--- The data Enclosed Below ---

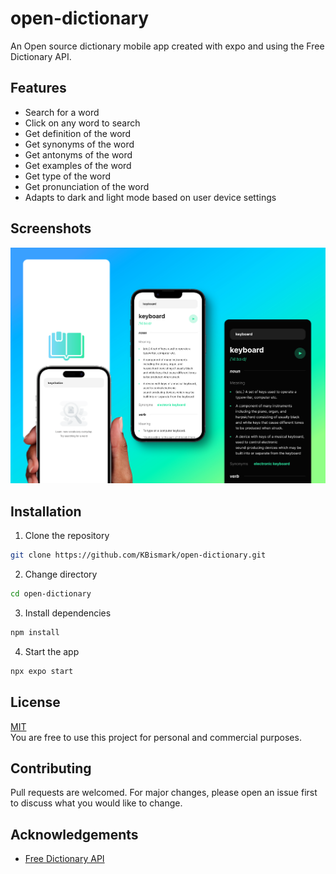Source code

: # open-dictionary
An Open source dictionary mobile app created with expo and using the Free Dictionary API.    


## Features    
- Search for a word    
- Click on any word to search    
- Get definition of the word    
- Get synonyms of the word    
- Get antonyms of the word    
- Get examples of the word    
- Get type of the word    
- Get pronunciation of the word    
- Adapts to dark and light mode based on user device settings    

## Screenshots
![Expo Dictionary App Preview](./assets/images/Expo_Dictionary_App.png)    

## Installation
1. Clone the repository    
```bash
git clone https://github.com/KBismark/open-dictionary.git
```    

2. Change directory    
```bash
cd open-dictionary
```    

3. Install dependencies    
```bash
npm install
```    

4. Start the app    
```bash
npx expo start
```    


## License
[MIT](https://choosealicense.com/licenses/mit/)     
You are free to use this project for personal and commercial purposes.    


## Contributing
Pull requests are welcomed. For major changes, please open an issue first to discuss what you would like to change.    


## Acknowledgements
- [Free Dictionary API](https://dictionaryapi.dev/)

--- End of Enclosed The data ---

Print nothing except the lines from the line containing "## Installation" to the end of the listing, exactly as written.

## Installation
1. Clone the repository    
```bash
git clone https://github.com/KBismark/open-dictionary.git
```    

2. Change directory    
```bash
cd open-dictionary
```    

3. Install dependencies    
```bash
npm install
```    

4. Start the app    
```bash
npx expo start
```    


## License
[MIT](https://choosealicense.com/licenses/mit/)     
You are free to use this project for personal and commercial purposes.    


## Contributing
Pull requests are welcomed. For major changes, please open an issue first to discuss what you would like to change.    


## Acknowledgements
- [Free Dictionary API](https://dictionaryapi.dev/)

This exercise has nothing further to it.